**DATA SHOWN**
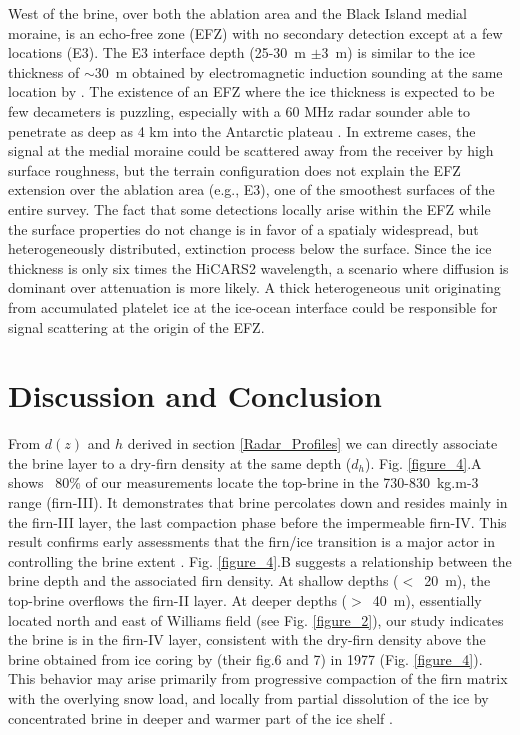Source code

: \documentclass[draft,grl]{agutex}
\begin{document}
\begin{article}
West of the brine, over both the ablation area and the Black Island medial moraine, is an echo-free zone (EFZ) with no secondary detection except at a few locations (E3). The E3 interface depth (25-30~m $\pm$3~m) is similar to the ice thickness of $\sim$30~m obtained by electromagnetic induction sounding at the same location by \citet{Rack-2013-ID898}. The existence of an EFZ where the ice thickness is expected to be few decameters is puzzling, especially with a 60 MHz radar sounder able to penetrate as deep as 4 km into the Antarctic plateau \citep{Fretwell-2013-ID213}. In extreme cases, the signal at the medial moraine could be scattered away from the receiver by high surface roughness, but the terrain configuration does not explain the EFZ extension over the ablation area (e.g., E3), one of the smoothest surfaces of the entire survey. The fact that some detections locally arise within the EFZ while the surface properties do not change is in favor of a spatialy widespread, but heterogeneously distributed, extinction process below the surface. Since the ice thickness is only six times the HiCARS2 wavelength, a scenario where diffusion is dominant over attenuation is more likely. A thick heterogeneous unit originating from accumulated platelet ice at the ice-ocean interface \citep{Robinson-2010-ID903,Rack-2013-ID898} could be responsible for signal scattering at the origin of the EFZ.



\section{Discussion and Conclusion}
From $d(z)$ and $h$ derived in section \ref{Radar_Profiles} we can directly associate the brine layer to a dry-firn density at the same depth ($d_h$). Fig. \ref{figure_4}.A shows ~80$\%$ of our measurements locate the top-brine in the 730-830~kg.m{-3} range (firn-III). It demonstrates that brine percolates down and resides mainly in the firn-III layer, the last compaction phase before the impermeable firn-IV. This result confirms early assessments that the firn/ice transition is a major actor in controlling the brine extent \citep{Kovacs-1982-ID701}. Fig. \ref{figure_4}.B suggests a relationship between the brine depth and the associated firn density. At shallow depths ($<$~20~m), the top-brine overflows the firn-II layer. At deeper depths ($>$~40~m), essentially located north and east of Williams field (see Fig. \ref{figure_2}), our study indicates the brine is in the firn-IV layer, consistent with the dry-firn density above the brine obtained from ice coring by \citet{Kovacs-1982-ID701} (their fig.6 and 7) in 1977 (Fig. \ref{figure_4}). This behavior may arise primarily from progressive compaction of the firn matrix with the overlying snow load, and locally from partial dissolution of the ice by concentrated brine in deeper and warmer part of the ice shelf \citep{Kovacs-1982-ID701}.


\end{article}
\end{document}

**REQUIRED ACTION**
Only lines holding the word "section" are wanted; copy each one from the listing.

**RESPONSE BELOW**
\section{Discussion and Conclusion}
From $d(z)$ and $h$ derived in section \ref{Radar_Profiles} we can directly associate the brine layer to a dry-firn density at the same depth ($d_h$). Fig. \ref{figure_4}.A shows ~80$\%$ of our measurements locate the top-brine in the 730-830~kg.m{-3} range (firn-III). It demonstrates that brine percolates down and resides mainly in the firn-III layer, the last compaction phase before the impermeable firn-IV. This result confirms early assessments that the firn/ice transition is a major actor in controlling the brine extent \citep{Kovacs-1982-ID701}. Fig. \ref{figure_4}.B suggests a relationship between the brine depth and the associated firn density. At shallow depths ($<$~20~m), the top-brine overflows the firn-II layer. At deeper depths ($>$~40~m), essentially located north and east of Williams field (see Fig. \ref{figure_2}), our study indicates the brine is in the firn-IV layer, consistent with the dry-firn density above the brine obtained from ice coring by \citet{Kovacs-1982-ID701} (their fig.6 and 7) in 1977 (Fig. \ref{figure_4}). This behavior may arise primarily from progressive compaction of the firn matrix with the overlying snow load, and locally from partial dissolution of the ice by concentrated brine in deeper and warmer part of the ice shelf \citep{Kovacs-1982-ID701}.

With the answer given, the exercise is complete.